## EXERCISE DETAILS
Lines before the one containing "I recently purchased" are left out; copy that line and every later line through the end of the data exactly.

## DATA EXCERPTS
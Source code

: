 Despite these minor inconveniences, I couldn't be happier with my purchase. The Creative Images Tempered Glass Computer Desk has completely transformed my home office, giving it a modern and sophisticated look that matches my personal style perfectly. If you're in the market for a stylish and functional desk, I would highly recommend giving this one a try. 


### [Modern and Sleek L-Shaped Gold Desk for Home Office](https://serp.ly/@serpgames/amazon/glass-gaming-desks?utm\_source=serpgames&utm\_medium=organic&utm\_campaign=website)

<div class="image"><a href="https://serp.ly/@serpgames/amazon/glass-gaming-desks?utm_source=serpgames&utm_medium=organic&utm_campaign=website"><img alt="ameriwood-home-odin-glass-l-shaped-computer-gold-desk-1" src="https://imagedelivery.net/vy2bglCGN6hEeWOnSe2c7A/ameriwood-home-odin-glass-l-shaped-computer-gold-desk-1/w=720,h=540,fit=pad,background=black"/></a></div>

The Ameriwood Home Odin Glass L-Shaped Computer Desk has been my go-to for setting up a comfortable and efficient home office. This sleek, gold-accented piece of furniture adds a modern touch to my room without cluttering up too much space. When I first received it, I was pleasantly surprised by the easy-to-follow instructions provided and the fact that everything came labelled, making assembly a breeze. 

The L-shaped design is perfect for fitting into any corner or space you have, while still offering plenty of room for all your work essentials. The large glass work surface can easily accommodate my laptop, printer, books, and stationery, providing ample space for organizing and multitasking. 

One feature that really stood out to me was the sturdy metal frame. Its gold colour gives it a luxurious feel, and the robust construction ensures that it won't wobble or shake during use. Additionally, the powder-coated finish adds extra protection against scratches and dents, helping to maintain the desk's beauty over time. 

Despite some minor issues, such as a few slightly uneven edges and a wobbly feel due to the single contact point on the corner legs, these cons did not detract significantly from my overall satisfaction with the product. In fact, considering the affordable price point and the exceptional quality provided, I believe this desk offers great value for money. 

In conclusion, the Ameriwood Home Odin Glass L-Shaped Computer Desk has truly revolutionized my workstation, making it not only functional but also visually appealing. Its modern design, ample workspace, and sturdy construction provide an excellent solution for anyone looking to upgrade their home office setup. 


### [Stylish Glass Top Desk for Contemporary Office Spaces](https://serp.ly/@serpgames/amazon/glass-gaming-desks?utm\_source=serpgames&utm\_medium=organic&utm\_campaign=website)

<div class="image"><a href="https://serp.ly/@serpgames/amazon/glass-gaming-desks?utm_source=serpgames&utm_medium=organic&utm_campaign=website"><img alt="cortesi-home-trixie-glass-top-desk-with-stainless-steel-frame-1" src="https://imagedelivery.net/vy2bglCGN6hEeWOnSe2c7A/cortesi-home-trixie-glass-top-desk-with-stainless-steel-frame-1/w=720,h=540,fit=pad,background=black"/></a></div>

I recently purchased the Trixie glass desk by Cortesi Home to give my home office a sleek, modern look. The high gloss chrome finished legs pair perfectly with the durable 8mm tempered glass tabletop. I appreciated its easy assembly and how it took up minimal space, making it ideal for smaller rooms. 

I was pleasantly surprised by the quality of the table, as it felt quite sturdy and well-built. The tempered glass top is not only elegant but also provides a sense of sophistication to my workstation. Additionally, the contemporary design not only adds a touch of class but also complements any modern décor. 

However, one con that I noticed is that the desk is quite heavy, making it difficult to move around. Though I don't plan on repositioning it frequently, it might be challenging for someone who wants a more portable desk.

## COMPLETED TASK
I recently purchased the Trixie glass desk by Cortesi Home to give my home office a sleek, modern look. The high gloss chrome finished legs pair perfectly with the durable 8mm tempered glass tabletop. I appreciated its easy assembly and how it took up minimal space, making it ideal for smaller rooms. 

I was pleasantly surprised by the quality of the table, as it felt quite sturdy and well-built. The tempered glass top is not only elegant but also provides a sense of sophistication to my workstation. Additionally, the contemporary design not only adds a touch of class but also complements any modern décor. 

However, one con that I noticed is that the desk is quite heavy, making it difficult to move around. Though I don't plan on repositioning it frequently, it might be challenging for someone who wants a more portable desk.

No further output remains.